[WORK REQUIRED]:
Output the data below exactly, without images.

[THE INPUT]:
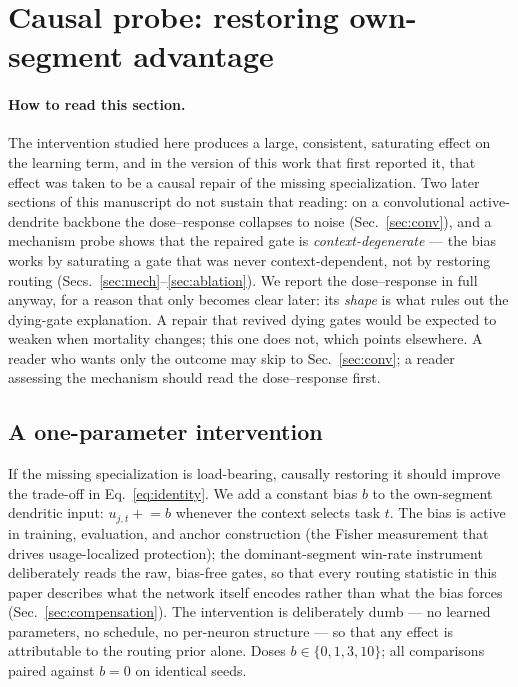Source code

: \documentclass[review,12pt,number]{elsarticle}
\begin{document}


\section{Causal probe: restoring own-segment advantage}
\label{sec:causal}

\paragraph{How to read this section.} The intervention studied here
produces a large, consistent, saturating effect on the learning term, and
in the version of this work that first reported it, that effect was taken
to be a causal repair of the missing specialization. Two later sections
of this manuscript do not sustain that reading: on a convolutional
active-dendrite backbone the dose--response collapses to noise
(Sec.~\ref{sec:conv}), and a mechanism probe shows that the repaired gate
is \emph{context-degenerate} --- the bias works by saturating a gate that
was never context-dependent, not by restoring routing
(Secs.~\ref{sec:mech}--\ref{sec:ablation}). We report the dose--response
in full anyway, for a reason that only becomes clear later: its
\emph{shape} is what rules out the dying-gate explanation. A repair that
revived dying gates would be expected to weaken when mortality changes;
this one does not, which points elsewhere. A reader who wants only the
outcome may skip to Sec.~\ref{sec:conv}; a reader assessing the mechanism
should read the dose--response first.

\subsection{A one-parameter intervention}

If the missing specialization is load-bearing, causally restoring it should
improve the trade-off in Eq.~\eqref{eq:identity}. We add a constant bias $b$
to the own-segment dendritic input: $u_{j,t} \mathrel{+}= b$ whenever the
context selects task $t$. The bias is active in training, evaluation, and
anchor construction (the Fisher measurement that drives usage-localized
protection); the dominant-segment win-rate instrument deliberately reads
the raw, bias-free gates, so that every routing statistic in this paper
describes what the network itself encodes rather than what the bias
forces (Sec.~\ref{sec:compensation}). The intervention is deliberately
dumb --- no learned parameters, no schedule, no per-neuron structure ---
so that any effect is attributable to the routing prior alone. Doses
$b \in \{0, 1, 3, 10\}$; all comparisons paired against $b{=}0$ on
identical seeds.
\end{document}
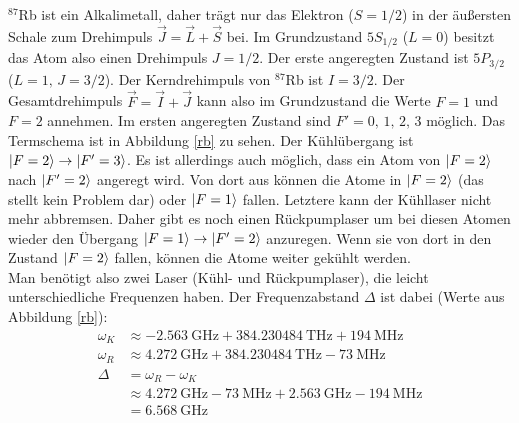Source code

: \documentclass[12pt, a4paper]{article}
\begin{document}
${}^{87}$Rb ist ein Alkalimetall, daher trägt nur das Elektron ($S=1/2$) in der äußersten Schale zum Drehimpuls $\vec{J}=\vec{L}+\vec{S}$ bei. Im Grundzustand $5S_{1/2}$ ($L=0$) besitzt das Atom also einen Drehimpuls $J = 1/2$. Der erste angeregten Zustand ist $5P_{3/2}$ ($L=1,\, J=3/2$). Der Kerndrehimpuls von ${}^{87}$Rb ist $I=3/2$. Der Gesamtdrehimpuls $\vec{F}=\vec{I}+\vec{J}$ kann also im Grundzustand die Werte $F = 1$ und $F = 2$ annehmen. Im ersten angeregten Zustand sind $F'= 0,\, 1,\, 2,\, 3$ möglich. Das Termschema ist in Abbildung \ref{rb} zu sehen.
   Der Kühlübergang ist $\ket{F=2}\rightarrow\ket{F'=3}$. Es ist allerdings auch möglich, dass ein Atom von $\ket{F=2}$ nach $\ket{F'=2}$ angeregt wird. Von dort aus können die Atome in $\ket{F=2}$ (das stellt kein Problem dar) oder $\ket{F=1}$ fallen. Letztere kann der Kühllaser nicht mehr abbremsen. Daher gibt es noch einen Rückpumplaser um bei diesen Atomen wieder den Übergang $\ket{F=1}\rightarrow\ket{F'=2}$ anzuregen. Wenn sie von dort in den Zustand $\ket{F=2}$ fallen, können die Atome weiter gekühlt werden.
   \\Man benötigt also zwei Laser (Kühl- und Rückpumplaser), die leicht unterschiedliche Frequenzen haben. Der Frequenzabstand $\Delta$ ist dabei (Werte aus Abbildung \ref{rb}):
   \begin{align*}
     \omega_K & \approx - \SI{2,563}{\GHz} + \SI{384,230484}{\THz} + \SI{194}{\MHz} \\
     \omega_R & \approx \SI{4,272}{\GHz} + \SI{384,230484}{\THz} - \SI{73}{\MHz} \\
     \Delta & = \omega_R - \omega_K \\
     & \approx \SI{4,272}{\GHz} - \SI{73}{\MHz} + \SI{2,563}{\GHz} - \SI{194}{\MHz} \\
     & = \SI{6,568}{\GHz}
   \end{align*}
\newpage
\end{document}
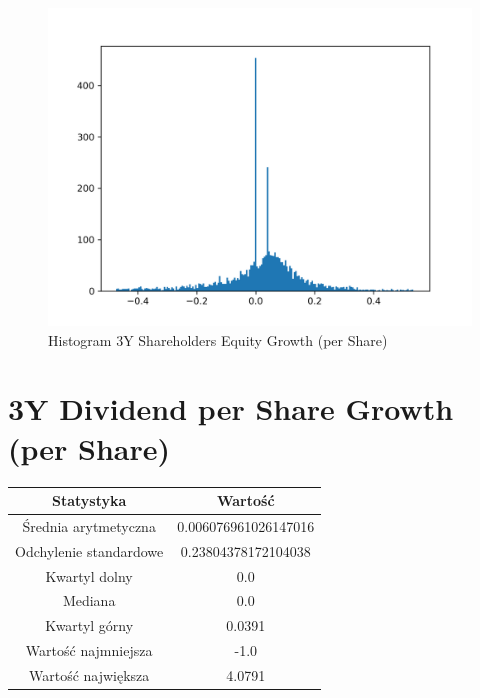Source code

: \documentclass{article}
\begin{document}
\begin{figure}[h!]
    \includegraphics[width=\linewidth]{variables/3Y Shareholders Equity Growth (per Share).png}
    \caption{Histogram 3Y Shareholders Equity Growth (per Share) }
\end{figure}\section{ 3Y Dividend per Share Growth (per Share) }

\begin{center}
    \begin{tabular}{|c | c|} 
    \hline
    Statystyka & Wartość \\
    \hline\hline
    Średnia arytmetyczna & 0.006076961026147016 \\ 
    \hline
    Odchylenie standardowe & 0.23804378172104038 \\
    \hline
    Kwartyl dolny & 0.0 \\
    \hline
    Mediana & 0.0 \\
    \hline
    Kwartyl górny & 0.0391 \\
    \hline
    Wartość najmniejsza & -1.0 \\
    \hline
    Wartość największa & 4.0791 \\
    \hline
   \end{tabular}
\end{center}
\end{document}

[OUTPUT]:
Source code

: \documentclass[review,12pt,number]{elsarticle}
\begin{document}


\section{Causal probe: restoring own-segment advantage}
\label{sec:causal}

\paragraph{How to read this section.} The intervention studied here
produces a large, consistent, saturating effect on the learning term, and
in the version of this work that first reported it, that effect was taken
to be a causal repair of the missing specialization. Two later sections
of this manuscript do not sustain that reading: on a convolutional
active-dendrite backbone the dose--response collapses to noise
(Sec.~\ref{sec:conv}), and a mechanism probe shows that the repaired gate
is \emph{context-degenerate} --- the bias works by saturating a gate that
was never context-dependent, not by restoring routing
(Secs.~\ref{sec:mech}--\ref{sec:ablation}). We report the dose--response
in full anyway, for a reason that only becomes clear later: its
\emph{shape} is what rules out the dying-gate explanation. A repair that
revived dying gates would be expected to weaken when mortality changes;
this one does not, which points elsewhere. A reader who wants only the
outcome may skip to Sec.~\ref{sec:conv}; a reader assessing the mechanism
should read the dose--response first.

\subsection{A one-parameter intervention}

If the missing specialization is load-bearing, causally restoring it should
improve the trade-off in Eq.~\eqref{eq:identity}. We add a constant bias $b$
to the own-segment dendritic input: $u_{j,t} \mathrel{+}= b$ whenever the
context selects task $t$. The bias is active in training, evaluation, and
anchor construction (the Fisher measurement that drives usage-localized
protection); the dominant-segment win-rate instrument deliberately reads
the raw, bias-free gates, so that every routing statistic in this paper
describes what the network itself encodes rather than what the bias
forces (Sec.~\ref{sec:compensation}). The intervention is deliberately
dumb --- no learned parameters, no schedule, no per-neuron structure ---
so that any effect is attributable to the routing prior alone. Doses
$b \in \{0, 1, 3, 10\}$; all comparisons paired against $b{=}0$ on
identical seeds.
\end{document}
Source code

: \documentclass[12pt, a4paper]{article}
\begin{document}
${}^{87}$Rb ist ein Alkalimetall, daher trägt nur das Elektron ($S=1/2$) in der äußersten Schale zum Drehimpuls $\vec{J}=\vec{L}+\vec{S}$ bei. Im Grundzustand $5S_{1/2}$ ($L=0$) besitzt das Atom also einen Drehimpuls $J = 1/2$. Der erste angeregten Zustand ist $5P_{3/2}$ ($L=1,\, J=3/2$). Der Kerndrehimpuls von ${}^{87}$Rb ist $I=3/2$. Der Gesamtdrehimpuls $\vec{F}=\vec{I}+\vec{J}$ kann also im Grundzustand die Werte $F = 1$ und $F = 2$ annehmen. Im ersten angeregten Zustand sind $F'= 0,\, 1,\, 2,\, 3$ möglich. Das Termschema ist in Abbildung \ref{rb} zu sehen.
   Der Kühlübergang ist $\ket{F=2}\rightarrow\ket{F'=3}$. Es ist allerdings auch möglich, dass ein Atom von $\ket{F=2}$ nach $\ket{F'=2}$ angeregt wird. Von dort aus können die Atome in $\ket{F=2}$ (das stellt kein Problem dar) oder $\ket{F=1}$ fallen. Letztere kann der Kühllaser nicht mehr abbremsen. Daher gibt es noch einen Rückpumplaser um bei diesen Atomen wieder den Übergang $\ket{F=1}\rightarrow\ket{F'=2}$ anzuregen. Wenn sie von dort in den Zustand $\ket{F=2}$ fallen, können die Atome weiter gekühlt werden.
   \\Man benötigt also zwei Laser (Kühl- und Rückpumplaser), die leicht unterschiedliche Frequenzen haben. Der Frequenzabstand $\Delta$ ist dabei (Werte aus Abbildung \ref{rb}):
   \begin{align*}
     \omega_K & \approx - \SI{2,563}{\GHz} + \SI{384,230484}{\THz} + \SI{194}{\MHz} \\
     \omega_R & \approx \SI{4,272}{\GHz} + \SI{384,230484}{\THz} - \SI{73}{\MHz} \\
     \Delta & = \omega_R - \omega_K \\
     & \approx \SI{4,272}{\GHz} - \SI{73}{\MHz} + \SI{2,563}{\GHz} - \SI{194}{\MHz} \\
     & = \SI{6,568}{\GHz}
   \end{align*}
\newpage
\end{document}
Source code

: \documentclass{article}
\begin{document}
\begin{figure}[h!]
    \includegraphics[width=\linewidth]{variables/3Y Shareholders Equity Growth (per Share).png}
    \caption{Histogram 3Y Shareholders Equity Growth (per Share) }
\end{figure}\section{ 3Y Dividend per Share Growth (per Share) }

\begin{center}
    \begin{tabular}{|c | c|} 
    \hline
    Statystyka & Wartość \\
    \hline\hline
    Średnia arytmetyczna & 0.006076961026147016 \\ 
    \hline
    Odchylenie standardowe & 0.23804378172104038 \\
    \hline
    Kwartyl dolny & 0.0 \\
    \hline
    Mediana & 0.0 \\
    \hline
    Kwartyl górny & 0.0391 \\
    \hline
    Wartość najmniejsza & -1.0 \\
    \hline
    Wartość największa & 4.0791 \\
    \hline
   \end{tabular}
\end{center}
\end{document}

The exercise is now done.